= Harold Maclean =

Australian civil servant

Harold Maclean (14 May 1828 – 6 November 1889) was an Australian civil servant.

==Early life==
Harold Maclean was born on 14 May 1828; his father was a captain.

==Career==
Described as a "modest, humane and hard-working individual", Maclean was selected to serve as Inspector of Prisons for New South Wales. As sheriff of New South Wales, Maclean is credited with abolishing the treadmill punishment once meted out at jails in the region. Despite being heavily lauded for his capabilities, Maclean worked on a low salary.

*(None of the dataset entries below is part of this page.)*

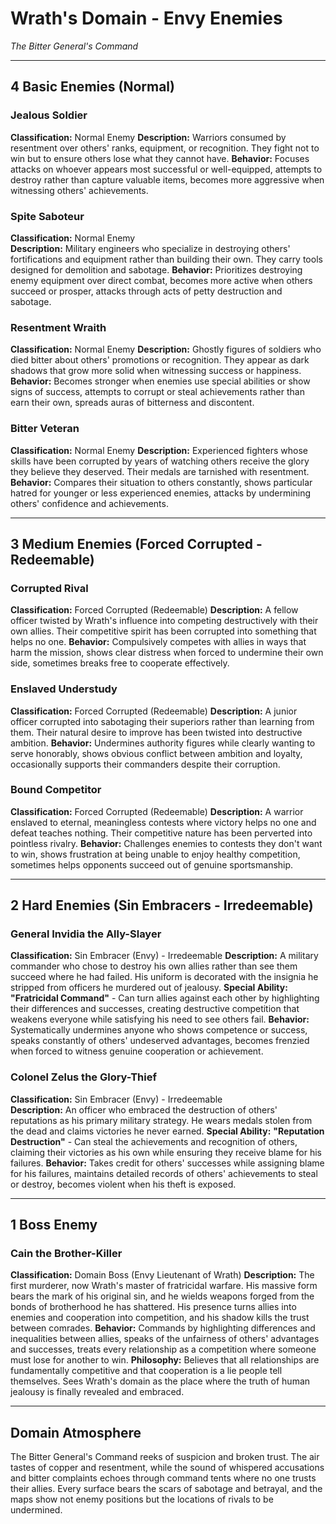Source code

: # Wrath's Domain - Envy Enemies
*The Bitter General's Command*

---

## **4 Basic Enemies (Normal)**

### **Jealous Soldier**
**Classification:** Normal Enemy
**Description:** Warriors consumed by resentment over others' ranks, equipment, or recognition. They fight not to win but to ensure others lose what they cannot have.
**Behavior:** Focuses attacks on whoever appears most successful or well-equipped, attempts to destroy rather than capture valuable items, becomes more aggressive when witnessing others' achievements.

### **Spite Saboteur**
**Classification:** Normal Enemy  
**Description:** Military engineers who specialize in destroying others' fortifications and equipment rather than building their own. They carry tools designed for demolition and sabotage.
**Behavior:** Prioritizes destroying enemy equipment over direct combat, becomes more active when others succeed or prosper, attacks through acts of petty destruction and sabotage.

### **Resentment Wraith**
**Classification:** Normal Enemy
**Description:** Ghostly figures of soldiers who died bitter about others' promotions or recognition. They appear as dark shadows that grow more solid when witnessing success or happiness.
**Behavior:** Becomes stronger when enemies use special abilities or show signs of success, attempts to corrupt or steal achievements rather than earn their own, spreads auras of bitterness and discontent.

### **Bitter Veteran**
**Classification:** Normal Enemy
**Description:** Experienced fighters whose skills have been corrupted by years of watching others receive the glory they believe they deserved. Their medals are tarnished with resentment.
**Behavior:** Compares their situation to others constantly, shows particular hatred for younger or less experienced enemies, attacks by undermining others' confidence and achievements.

---

## **3 Medium Enemies (Forced Corrupted - Redeemable)**

### **Corrupted Rival**
**Classification:** Forced Corrupted (Redeemable)
**Description:** A fellow officer twisted by Wrath's influence into competing destructively with their own allies. Their competitive spirit has been corrupted into something that helps no one.
**Behavior:** Compulsively competes with allies in ways that harm the mission, shows clear distress when forced to undermine their own side, sometimes breaks free to cooperate effectively.

### **Enslaved Understudy**
**Classification:** Forced Corrupted (Redeemable)
**Description:** A junior officer corrupted into sabotaging their superiors rather than learning from them. Their natural desire to improve has been twisted into destructive ambition.
**Behavior:** Undermines authority figures while clearly wanting to serve honorably, shows obvious conflict between ambition and loyalty, occasionally supports their commanders despite their corruption.

### **Bound Competitor**
**Classification:** Forced Corrupted (Redeemable)
**Description:** A warrior enslaved to eternal, meaningless contests where victory helps no one and defeat teaches nothing. Their competitive nature has been perverted into pointless rivalry.
**Behavior:** Challenges enemies to contests they don't want to win, shows frustration at being unable to enjoy healthy competition, sometimes helps opponents succeed out of genuine sportsmanship.

---

## **2 Hard Enemies (Sin Embracers - Irredeemable)**

### **General Invidia the Ally-Slayer**
**Classification:** Sin Embracer (Envy) - Irredeemable
**Description:** A military commander who chose to destroy his own allies rather than see them succeed where he had failed. His uniform is decorated with the insignia he stripped from officers he murdered out of jealousy.
**Special Ability:** **"Fratricidal Command"** - Can turn allies against each other by highlighting their differences and successes, creating destructive competition that weakens everyone while satisfying his need to see others fail.
**Behavior:** Systematically undermines anyone who shows competence or success, speaks constantly of others' undeserved advantages, becomes frenzied when forced to witness genuine cooperation or achievement.

### **Colonel Zelus the Glory-Thief**
**Classification:** Sin Embracer (Envy) - Irredeemable  
**Description:** An officer who embraced the destruction of others' reputations as his primary military strategy. He wears medals stolen from the dead and claims victories he never earned.
**Special Ability:** **"Reputation Destruction"** - Can steal the achievements and recognition of others, claiming their victories as his own while ensuring they receive blame for his failures.
**Behavior:** Takes credit for others' successes while assigning blame for his failures, maintains detailed records of others' achievements to steal or destroy, becomes violent when his theft is exposed.

---

## **1 Boss Enemy**

### **Cain the Brother-Killer** 
**Classification:** Domain Boss (Envy Lieutenant of Wrath)
**Description:** The first murderer, now Wrath's master of fratricidal warfare. His massive form bears the mark of his original sin, and he wields weapons forged from the bonds of brotherhood he has shattered. His presence turns allies into enemies and cooperation into competition, and his shadow kills the trust between comrades.
**Behavior:** Commands by highlighting differences and inequalities between allies, speaks of the unfairness of others' advantages and successes, treats every relationship as a competition where someone must lose for another to win.
**Philosophy:** Believes that all relationships are fundamentally competitive and that cooperation is a lie people tell themselves. Sees Wrath's domain as the place where the truth of human jealousy is finally revealed and embraced.

---

## **Domain Atmosphere**
The Bitter General's Command reeks of suspicion and broken trust. The air tastes of copper and resentment, while the sound of whispered accusations and bitter complaints echoes through command tents where no one trusts their allies. Every surface bears the scars of sabotage and betrayal, and the maps show not enemy positions but the locations of rivals to be undermined.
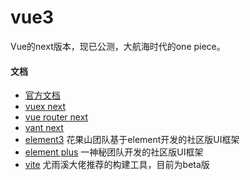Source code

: <!--
 * @Author: kendrick任
 * @Date: 2020-12-17 11:07:59
 * @LastEditTime: 2020-12-23 16:22:59
 * @Description: 版本申明
 * @FilePath: \gitbook\vue\vue3\README.md
 * @
-->
# vue3
Vue的next版本，现已公测，大航海时代的one piece。

<!-- #### 章节目录
- [vue3.0 + vite 学习](vue3.0+vite.md) -->

#### 文档
- [官方文档](https://v3.cn.vuejs.org/)
- [vuex next](https://next.vuex.vuejs.org/)
- [vue router next](https://next.router.vuejs.org/)
- [vant next](https://vant-contrib.gitee.io/vant/next/#/zh-CN)
- [element3](https://element3-ui.com/#/zh-CN) 花果山团队基于element开发的社区版UI框架
- [element plus](https://element-plus.gitee.io/#/zh-CN) 一神秘团队开发的社区版UI框架
- [vite](https://github.com/vitejs/vite) 尤雨溪大佬推荐的构建工具，目前为beta版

Maclean supervised the design and construction of Trial Bay Gaol. He advocated a number of principles of prison reform including the provision of substantial masonry accommodation rather than cheaply constructed barracks, the isolation of prisoners from each other (and hence bad influence and ideas) by the provision of a cell per prisoner. He was also a believer in the modern British penal model where long term prisoners reaching the last years of their sentence, were employed in the construction of public works projects. Here they could learn skills useful for future employment and enjoy new privileges and freedoms as they approached the time of their release from prison.

==Death==
Maclean died in 1889 at his Potts Point house. The cause of his death was typhoid. His funeral was held at Waverley Cemetery on 9 November 1889 and he was buried there. After his death, his office as Controller General of Prisons was closed.